Former Republican presidential candidate John McCain, one of the Philippine’s staunchest supporters on Capitol Hill, will lead a group American lawmakers in a visit to Manila after the Martin Luther King Jr. holiday even as both nations are set to hold the 2nd instalment of a “strategic dialogue” that aims to define future relations.

McCain will be accompanied by a close friend and colleague in the Senate Armed Services committee Sen. Joe Lieberman of Connecticut, chairman of the Subcommittee on Seapower.

McCain had spoken out last year against China’s growing military assertiveness in the mineral rich but disputed Spratly Islands that are claimed in part or in whole by China, the Philippines, Taiwan, Vietnam, Malaysia and Brunei.

He said the US should make it clear which claims it recognizes and what actions it was ready to support, particularly from treaty ally Philippines.

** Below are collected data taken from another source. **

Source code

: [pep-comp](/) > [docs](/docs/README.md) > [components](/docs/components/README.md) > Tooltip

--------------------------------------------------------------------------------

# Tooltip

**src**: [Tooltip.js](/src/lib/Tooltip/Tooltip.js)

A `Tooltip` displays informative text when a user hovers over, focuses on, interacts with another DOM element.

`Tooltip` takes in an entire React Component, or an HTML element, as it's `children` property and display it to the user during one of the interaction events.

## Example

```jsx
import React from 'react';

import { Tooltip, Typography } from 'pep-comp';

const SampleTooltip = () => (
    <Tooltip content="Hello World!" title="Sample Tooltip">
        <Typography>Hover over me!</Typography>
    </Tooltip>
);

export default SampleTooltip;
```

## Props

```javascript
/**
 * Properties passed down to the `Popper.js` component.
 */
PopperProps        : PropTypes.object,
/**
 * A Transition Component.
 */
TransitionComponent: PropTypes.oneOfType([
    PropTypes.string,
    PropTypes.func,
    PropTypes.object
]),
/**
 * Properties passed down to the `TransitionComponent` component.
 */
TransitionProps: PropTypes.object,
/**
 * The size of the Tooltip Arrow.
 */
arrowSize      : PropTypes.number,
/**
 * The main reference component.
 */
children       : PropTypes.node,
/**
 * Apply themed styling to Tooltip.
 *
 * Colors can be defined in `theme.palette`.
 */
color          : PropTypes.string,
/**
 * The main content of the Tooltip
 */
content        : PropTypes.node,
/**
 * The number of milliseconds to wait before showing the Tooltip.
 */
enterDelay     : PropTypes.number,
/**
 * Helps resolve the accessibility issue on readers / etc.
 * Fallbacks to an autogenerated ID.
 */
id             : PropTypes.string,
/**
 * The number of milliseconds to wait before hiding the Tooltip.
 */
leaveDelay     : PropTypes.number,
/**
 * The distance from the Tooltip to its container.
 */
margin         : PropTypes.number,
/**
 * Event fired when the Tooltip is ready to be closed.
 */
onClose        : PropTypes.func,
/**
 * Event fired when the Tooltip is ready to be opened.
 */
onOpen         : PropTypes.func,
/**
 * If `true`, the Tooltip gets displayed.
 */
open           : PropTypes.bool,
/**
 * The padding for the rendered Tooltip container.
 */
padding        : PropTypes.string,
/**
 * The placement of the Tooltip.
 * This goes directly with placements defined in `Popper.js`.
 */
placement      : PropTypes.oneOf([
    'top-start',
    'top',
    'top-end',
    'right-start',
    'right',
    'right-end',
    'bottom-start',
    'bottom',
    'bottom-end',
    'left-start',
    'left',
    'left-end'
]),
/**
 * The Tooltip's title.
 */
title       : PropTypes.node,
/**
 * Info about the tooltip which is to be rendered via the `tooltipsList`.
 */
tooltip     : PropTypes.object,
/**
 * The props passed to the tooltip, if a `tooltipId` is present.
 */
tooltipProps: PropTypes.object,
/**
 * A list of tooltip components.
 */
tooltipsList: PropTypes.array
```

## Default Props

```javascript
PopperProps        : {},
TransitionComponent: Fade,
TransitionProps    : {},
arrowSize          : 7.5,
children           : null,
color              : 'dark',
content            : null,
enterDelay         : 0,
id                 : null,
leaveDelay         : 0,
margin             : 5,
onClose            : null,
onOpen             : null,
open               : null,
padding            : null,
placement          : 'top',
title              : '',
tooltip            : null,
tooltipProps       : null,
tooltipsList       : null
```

McCain lost to then Senator Barack Obama in 2008. He recently came out to endorse presidential aspirant Mitt Romney, now locked in a battle to be GOP standard bearer.

The Philippines has special significance for the Arizona solon. A Navy combat pilot, he was shot down during a bombing sortie over Hanoi (Vietnam) in 1967, captured and tortured. When he was finally released in 1973, his first stop was Clark Air Base in Pampanga.

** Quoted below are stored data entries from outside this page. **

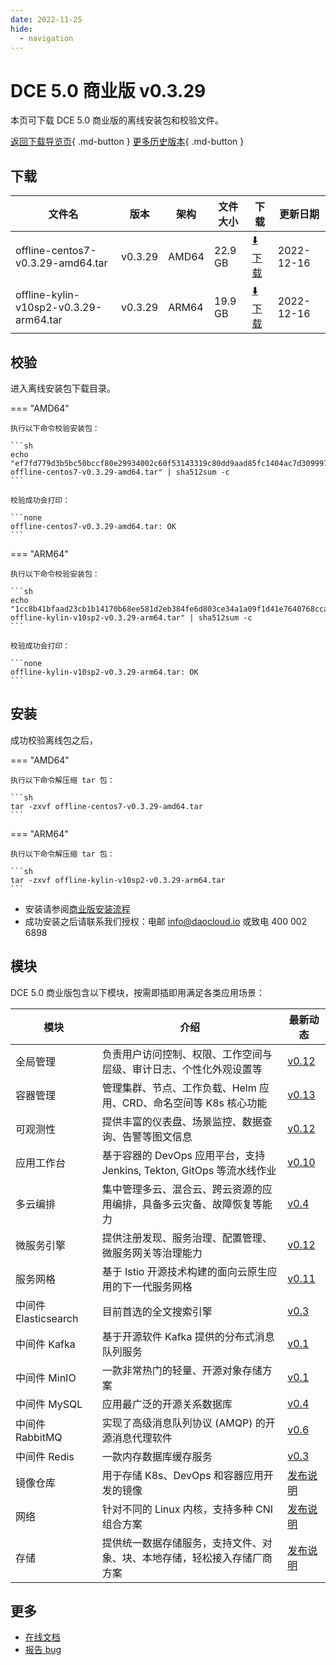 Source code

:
 ```yaml
---
date: 2022-11-25
hide:
  - navigation
---
```


# DCE 5.0 商业版 v0.3.29

本页可下载 DCE 5.0 商业版的离线安装包和校验文件。

[返回下载导览页](../index.md#_2){ .md-button } [更多历史版本](./dce5-installer-history.md){ .md-button }

## 下载

| 文件名            | 版本    | 架构 | 文件大小 | 下载                                               | 更新日期   |
| ------------------- | ------- | -------- | -------------------------------------------------- | ---------- | ------------------- |
| offline-centos7-v0.3.29-amd64.tar | v0.3.29 | AMD64 | 22.9 GB | [:arrow_down: 下载](https://proxy-qiniu-download-public.daocloud.io/DaoCloud_Enterprise/dce5/offline-centos7-v0.3.29-amd64.tar) | 2022-12-16 |
| offline-kylin-v10sp2-v0.3.29-arm64.tar | v0.3.29 | ARM64 | 19.9 GB | [:arrow_down: 下载](https://qiniu-download-public.daocloud.io/DaoCloud_Enterprise/dce5/offline-kylin-v10sp2-v0.3.29-arm64.tar) | 2022-12-16 |

## 校验

进入离线安装包下载目录。

=== "AMD64"

    执行以下命令校验安装包：

    ```sh
    echo "ef7fd779d3b5bc50bccf80e29934002c60f53143319c80dd9aad85fc1404ac7d309997e0d9c829612c1b400cd4d4861fb1b6f91efee8c236ada930cbb44ca1c1  offline-centos7-v0.3.29-amd64.tar" | sha512sum -c
    ```

    校验成功会打印：

    ```none
    offline-centos7-v0.3.29-amd64.tar: OK
    ```

=== "ARM64"

    执行以下命令校验安装包：

    ```sh
    echo "1cc8b41bfaad23cb1b14170b68ee581d2eb384fe6d803ce34a1a09f1d41e7640768cca8a7f8a3f6a881ecfddaaa73756247676b6e0bc72b7ca651cc855ce2ff4  offline-kylin-v10sp2-v0.3.29-arm64.tar" | sha512sum -c
    ```

    校验成功会打印：

    ```none
    offline-kylin-v10sp2-v0.3.29-arm64.tar: OK
    ```

## 安装

成功校验离线包之后，

=== "AMD64"

    执行以下命令解压缩 tar 包：

    ```sh
    tar -zxvf offline-centos7-v0.3.29-amd64.tar
    ```

=== "ARM64"

    执行以下命令解压缩 tar 包：

    ```sh
    tar -zxvf offline-kylin-v10sp2-v0.3.29-arm64.tar
    ```

- 安装请参阅[商业版安装流程](../../install/commercial/start-install.md)
- 成功安装之后请联系我们授权：电邮 info@daocloud.io 或致电 400 002 6898

## 模块

DCE 5.0 商业版包含以下模块，按需即插即用满足各类应用场景：

| 模块                 | 介绍                                                                     | 最新动态                                                      |
| -------------------- | ------------------------------------------------------------------------ | ------------------------------------------------------------- |
| 全局管理             | 负责用户访问控制、权限、工作空间与层级、审计日志、个性化外观设置等             | [v0.12](../../ghippo/intro/release-notes.md#v012)    |
| 容器管理             | 管理集群、节点、工作负载、Helm 应用、CRD、命名空间等 K8s 核心功能        | [v0.13](../../kpanda/intro/release-notes.md#v013)    |
| 可观测性             | 提供丰富的仪表盘、场景监控、数据查询、告警等图文信息                     | [v0.12](../../insight/intro/releasenote.md#v012)     |
| 应用工作台           | 基于容器的 DevOps 应用平台，支持 Jenkins, Tekton, GitOps 等流水线作业    | [v0.10](../../amamba/intro/release-notes.md#v010)      |
| 多云编排             | 集中管理多云、混合云、跨云资源的应用编排，具备多云灾备、故障恢复等能力   | [v0.4](../../kairship/intro/release-notes.md#v04)         |
| 微服务引擎           | 提供注册发现、服务治理、配置管理、微服务网关等治理能力                   | [v0.12](../../skoala/intro/release-notes.md#v012)             |
| 服务网格             | 基于 Istio 开源技术构建的面向云原生应用的下一代服务网格                  | [v0.11](../../mspider/intro/release-notes.md#v011)          |
| 中间件 Elasticsearch | 目前首选的全文搜索引擎                                                   | [v0.3](../../middleware/elasticsearch/release-notes.md#v03) |
| 中间件 Kafka         | 基于开源软件 Kafka 提供的分布式消息队列服务                              | [v0.1](../../middleware/kafka/release-notes.md#v01)          |
| 中间件 MinIO         | 一款非常热门的轻量、开源对象存储方案                                     | [v0.1](../../middleware/minio/release-notes.md#v01)          |
| 中间件 MySQL         | 应用最广泛的开源关系数据库                                               | [v0.4](../../middleware/mysql/release-notes.md#v04)           |
| 中间件 RabbitMQ      | 实现了高级消息队列协议 (AMQP) 的开源消息代理软件                         | [v0.6](../../middleware/rabbitmq/release-notes.md#v06)        |
| 中间件 Redis         | 一款内存数据库缓存服务                                                   | [v0.3](../../middleware/redis/release-notes.md#v03)           |
| 镜像仓库             | 用于存储 K8s、DevOps 和容器应用开发的镜像                                | [发布说明](../../kangaroo/intro/release-notes.md)                            |
| 网络                 | 针对不同的 Linux 内核，支持多种 CNI 组合方案                             | [发布说明](../../network/modules/spiderpool/releasenotes.md)                            |
| 存储                 | 提供统一数据存储服务，支持文件、对象、块、本地存储，轻松接入存储厂商方案 | [发布说明](../../storage/hwameistor/releasenotes.md)                            |

## 更多

- [在线文档](../../dce/index.md)
- [报告 bug](https://github.com/DaoCloud/DaoCloud-docs/issues)

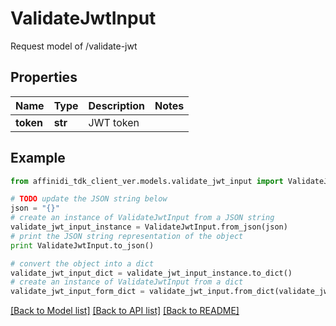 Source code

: # ValidateJwtInput

Request model of /validate-jwt

## Properties

| Name      | Type    | Description | Notes |
| --------- | ------- | ----------- | ----- |
| **token** | **str** | JWT token   |

## Example

```python
from affinidi_tdk_client_ver.models.validate_jwt_input import ValidateJwtInput

# TODO update the JSON string below
json = "{}"
# create an instance of ValidateJwtInput from a JSON string
validate_jwt_input_instance = ValidateJwtInput.from_json(json)
# print the JSON string representation of the object
print ValidateJwtInput.to_json()

# convert the object into a dict
validate_jwt_input_dict = validate_jwt_input_instance.to_dict()
# create an instance of ValidateJwtInput from a dict
validate_jwt_input_form_dict = validate_jwt_input.from_dict(validate_jwt_input_dict)
```

[[Back to Model list]](../README.md#documentation-for-models) [[Back to API list]](../README.md#documentation-for-api-endpoints) [[Back to README]](../README.md)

Sources say the US lawmakers will “consult” top Philippine officials over a wide array of subjects. Their itinerary is being finalized by the US Embassy in Manila, and could include a call with President Aquino.

Their visit, to be followed by another delegation of congressmen, comes days before the 2nd Philippine-US Strategic Dialogue is convened here. The meeting will pursue agreements forged during the first dialogue last January in Manila.

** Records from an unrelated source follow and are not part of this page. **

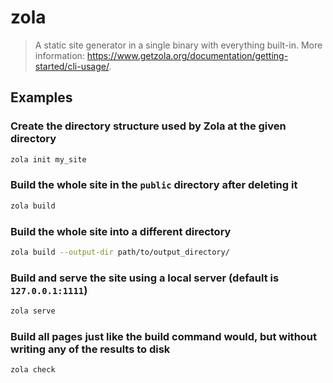 # zola

> A static site generator in a single binary with everything built-in. More information: <https://www.getzola.org/documentation/getting-started/cli-usage/>.

## Examples

### Create the directory structure used by Zola at the given directory

```bash
zola init my_site
```

### Build the whole site in the `public` directory after deleting it

```bash
zola build
```

### Build the whole site into a different directory

```bash
zola build --output-dir path/to/output_directory/
```

### Build and serve the site using a local server (default is `127.0.0.1:1111`)

```bash
zola serve
```

### Build all pages just like the build command would, but without writing any of the results to disk

```bash
zola check
```
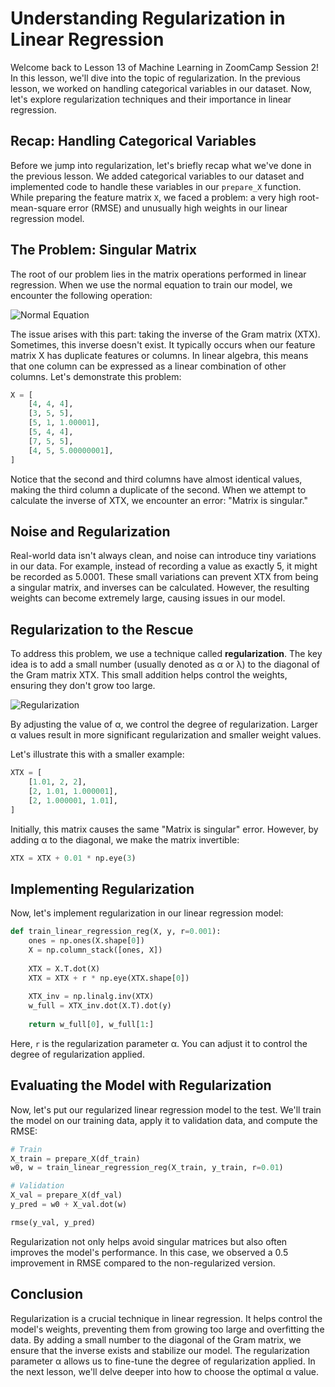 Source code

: # Understanding Regularization in Linear Regression

Welcome back to Lesson 13 of Machine Learning in ZoomCamp Session 2! In this lesson, we'll dive into the topic of regularization. In the previous lesson, we worked on handling categorical variables in our dataset. Now, let's explore regularization techniques and their importance in linear regression.

## Recap: Handling Categorical Variables

Before we jump into regularization, let's briefly recap what we've done in the previous lesson. We added categorical variables to our dataset and implemented code to handle these variables in our `prepare_X` function. While preparing the feature matrix `X`, we faced a problem: a very high root-mean-square error (RMSE) and unusually high weights in our linear regression model.

## The Problem: Singular Matrix

The root of our problem lies in the matrix operations performed in linear regression. When we use the normal equation to train our model, we encounter the following operation:

![Normal Equation](images/normal_equation.png)

The issue arises with this part: taking the inverse of the Gram matrix (XTX). Sometimes, this inverse doesn't exist. It typically occurs when our feature matrix X has duplicate features or columns. In linear algebra, this means that one column can be expressed as a linear combination of other columns. Let's demonstrate this problem:

```python
X = [
    [4, 4, 4],
    [3, 5, 5],
    [5, 1, 1.00001],
    [5, 4, 4],
    [7, 5, 5],
    [4, 5, 5.00000001],
]
```

Notice that the second and third columns have almost identical values, making the third column a duplicate of the second. When we attempt to calculate the inverse of XTX, we encounter an error: "Matrix is singular."

## Noise and Regularization

Real-world data isn't always clean, and noise can introduce tiny variations in our data. For example, instead of recording a value as exactly 5, it might be recorded as 5.0001. These small variations can prevent XTX from being a singular matrix, and inverses can be calculated. However, the resulting weights can become extremely large, causing issues in our model.

## Regularization to the Rescue

To address this problem, we use a technique called **regularization**. The key idea is to add a small number (usually denoted as α or λ) to the diagonal of the Gram matrix XTX. This small addition helps control the weights, ensuring they don't grow too large.

![Regularization](images/regularization.png)

By adjusting the value of α, we control the degree of regularization. Larger α values result in more significant regularization and smaller weight values.

Let's illustrate this with a smaller example:

```python
XTX = [
    [1.01, 2, 2],
    [2, 1.01, 1.000001],
    [2, 1.000001, 1.01],
]
```

Initially, this matrix causes the same "Matrix is singular" error. However, by adding α to the diagonal, we make the matrix invertible:

```python
XTX = XTX + 0.01 * np.eye(3)
```

## Implementing Regularization

Now, let's implement regularization in our linear regression model:

```python
def train_linear_regression_reg(X, y, r=0.001):
    ones = np.ones(X.shape[0])
    X = np.column_stack([ones, X])
    
    XTX = X.T.dot(X)
    XTX = XTX + r * np.eye(XTX.shape[0])
    
    XTX_inv = np.linalg.inv(XTX)
    w_full = XTX_inv.dot(X.T).dot(y)
    
    return w_full[0], w_full[1:]
```

Here, `r` is the regularization parameter α. You can adjust it to control the degree of regularization applied.

## Evaluating the Model with Regularization

Now, let's put our regularized linear regression model to the test. We'll train the model on our training data, apply it to validation data, and compute the RMSE:

```python
# Train
X_train = prepare_X(df_train)
w0, w = train_linear_regression_reg(X_train, y_train, r=0.01)

# Validation
X_val = prepare_X(df_val)
y_pred = w0 + X_val.dot(w)

rmse(y_val, y_pred)
```

Regularization not only helps avoid singular matrices but also often improves the model's performance. In this case, we observed a 0.5 improvement in RMSE compared to the non-regularized version.

## Conclusion

Regularization is a crucial technique in linear regression. It helps control the model's weights, preventing them from growing too large and overfitting the data. By adding a small number to the diagonal of the Gram matrix, we ensure that the inverse exists and stabilize our model. The regularization parameter α allows us to fine-tune the degree of regularization applied. In the next lesson, we'll delve deeper into how to choose the optimal α value. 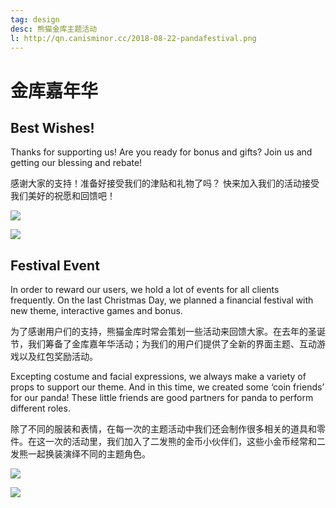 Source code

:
 ```yaml
---
tag: design
desc: 熊猫金库主题活动
l: http://qn.canisminor.cc/2018-08-22-pandafestival.png
---
```


# 金库嘉年华

## Best Wishes!

Thanks for supporting us! Are you ready for bonus and gifts?
Join us and getting our blessing and rebate!

感谢大家的支持！准备好接受我们的津贴和礼物了吗？
快来加入我们的活动接受我们美好的祝愿和回馈吧！

![](http://qn.canisminor.cc/2018-08-22-festival-2.png)

![](http://qn.canisminor.cc/2018-08-22-festival-1.png)

## Festival Event

In order to reward our users, we hold a lot of events for all clients frequently. On the last Christmas Day, we planned a financial festival with new theme, interactive games and bonus.

为了感谢用户们的支持，熊猫金库时常会策划一些活动来回馈大家。在去年的圣诞节，我们筹备了金库嘉年华活动；为我们的用户们提供了全新的界面主题、互动游戏以及红包奖励活动。

Excepting costume and facial expressions, we always make a variety of props to support our theme. And in this time, we created some ‘coin friends’ for our panda! These little friends are good partners for panda to perform different roles.

除了不同的服装和表情，在每一次的主题活动中我们还会制作很多相关的道具和零件。在这一次的活动里，我们加入了二发熊的金币小伙伴们，这些小金币经常和二发熊一起换装演绎不同的主题角色。

![](http://qn.canisminor.cc/2018-08-22-festival-3.png)

![](http://qn.canisminor.cc/2018-08-22-festival-4.png)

Sources say both sides are still firming up the composition of the panels, but likely would be made up of second-tier officials. The first dialogue was attended by Philippine Defense Undersecretary Pio Lorenzo Batino and Foreign Affairs Undersecretary Erlinda Basilio; and US Asst. Secretary of State Kurt Campbell and Deputy Asst. Secretary of Defense Derek Mitchell.

According to a government communiqué, this meeting discussed “evolving regional architecture in the Asia-Pacific and regional challenges; nuclear non-proliferation; disaster response and climate change; trafficking in persons; promotion of human rights and the rule of law; trade and economic cooperation; combating terrorism; peace and development in Mindanao; and global peacekeeping and multilateral cooperation.”

For the 2nd round of talks, the Philippines is expected to press its request for military assistance, including the acquisition of another Hamilton-class cutter and efforts to join the Trans-Pacific Partnership that could open bigger trade and investment opportunities for the country.

“With a changing regional and global environment, the Philippines and the US are now looking forward to shifting the partnership into higher gear at a time when our ties have become broad-based, modern, mature and resilient,” Foreign Affairs Sec. Albert del Rosario said following the initial meeting.

US Ambassador Harry Thomas Jr. said the strategic dialogues “affirm our commitment to our longstanding alliance and to continuing our work as equal partners, discuss current challenges and identify new areas for cooperation.”